Saudis Push Young People, Including Women, Into Jobs

Saudis Push Young People, Including Women, Into Jobs

RIYADH, Saudi Arabia—With eyes darting over racks of sales items, 28-year-old Haya Murzouq worked the counter at her new job at one of Riyadh's busier lingerie boutiques in December.
With one hand, she checked a tag for a female customer. With the other, the Saudi woman hoisted the trailing end of her black head scarf over her face, draping it for modesty as she spotted male customers.
Few mall shoppers gave the shop a second glance, and a passing patrol of Saudi religious police didn't bother to stop in, but Ms.
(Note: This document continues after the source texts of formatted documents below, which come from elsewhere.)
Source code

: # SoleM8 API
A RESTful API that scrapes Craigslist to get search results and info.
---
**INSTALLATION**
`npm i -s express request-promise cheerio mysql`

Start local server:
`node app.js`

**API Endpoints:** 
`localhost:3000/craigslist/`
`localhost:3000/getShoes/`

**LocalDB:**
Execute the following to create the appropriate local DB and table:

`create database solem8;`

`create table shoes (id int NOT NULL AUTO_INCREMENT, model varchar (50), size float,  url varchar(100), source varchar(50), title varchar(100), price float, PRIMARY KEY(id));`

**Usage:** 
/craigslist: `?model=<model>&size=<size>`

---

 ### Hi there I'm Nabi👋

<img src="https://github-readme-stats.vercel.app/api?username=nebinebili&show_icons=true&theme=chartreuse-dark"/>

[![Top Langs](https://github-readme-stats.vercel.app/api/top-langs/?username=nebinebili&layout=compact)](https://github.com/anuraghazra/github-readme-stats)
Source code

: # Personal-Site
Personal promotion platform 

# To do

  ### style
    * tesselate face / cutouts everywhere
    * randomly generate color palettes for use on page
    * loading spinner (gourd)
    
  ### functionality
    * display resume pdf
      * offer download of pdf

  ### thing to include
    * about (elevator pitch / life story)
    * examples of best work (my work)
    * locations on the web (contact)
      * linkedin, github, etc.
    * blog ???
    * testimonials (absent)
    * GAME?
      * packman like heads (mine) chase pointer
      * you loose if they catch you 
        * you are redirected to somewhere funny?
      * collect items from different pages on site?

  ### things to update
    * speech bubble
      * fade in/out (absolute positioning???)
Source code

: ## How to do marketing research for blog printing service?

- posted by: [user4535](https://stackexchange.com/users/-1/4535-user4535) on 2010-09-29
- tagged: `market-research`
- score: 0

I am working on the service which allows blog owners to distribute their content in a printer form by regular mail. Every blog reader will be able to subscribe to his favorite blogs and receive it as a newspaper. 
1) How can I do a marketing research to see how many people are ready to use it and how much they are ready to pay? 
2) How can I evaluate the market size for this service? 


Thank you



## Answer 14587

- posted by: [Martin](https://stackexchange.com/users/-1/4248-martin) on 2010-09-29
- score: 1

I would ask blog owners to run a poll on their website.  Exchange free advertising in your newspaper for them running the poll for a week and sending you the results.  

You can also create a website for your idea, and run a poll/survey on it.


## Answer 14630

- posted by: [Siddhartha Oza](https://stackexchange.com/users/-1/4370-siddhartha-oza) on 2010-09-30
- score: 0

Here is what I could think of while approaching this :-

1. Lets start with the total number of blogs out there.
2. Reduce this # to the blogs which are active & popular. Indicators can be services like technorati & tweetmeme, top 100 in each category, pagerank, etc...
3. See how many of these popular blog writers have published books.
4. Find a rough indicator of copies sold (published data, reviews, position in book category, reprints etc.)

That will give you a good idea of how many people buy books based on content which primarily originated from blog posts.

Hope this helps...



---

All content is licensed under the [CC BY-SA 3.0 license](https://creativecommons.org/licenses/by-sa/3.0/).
Murzouq and her co-workers, all of whom are Saudi women, are doing things long unseen in the capital and much of the rest of the kingdom: staking out sales racks and scrubbing shop floors for all to see. They stand among the vanguard in three Saudi government initiatives to nudge young Saudis, male and female, into a national labor market distorted for decades by reliance on inexpensive foreign workers.
saudijobs
Agence France-Presse / Getty Images
Saudi women, above, shopped—and worked behind the counter—at a lingerie boutique in the Red Sea port city of Jeddah this month
"People are thinking the Saudi woman is lazy," said Ms. Murzouq, who holds a bachelor's degree in mathematics, but says it is business that suits her. In her new position, she earns 3,500 riyals ($933) a month—about 1,000 riyals more than the non-Saudi man who had her job before, she said. "All the world, they will see that Saudi women love to work."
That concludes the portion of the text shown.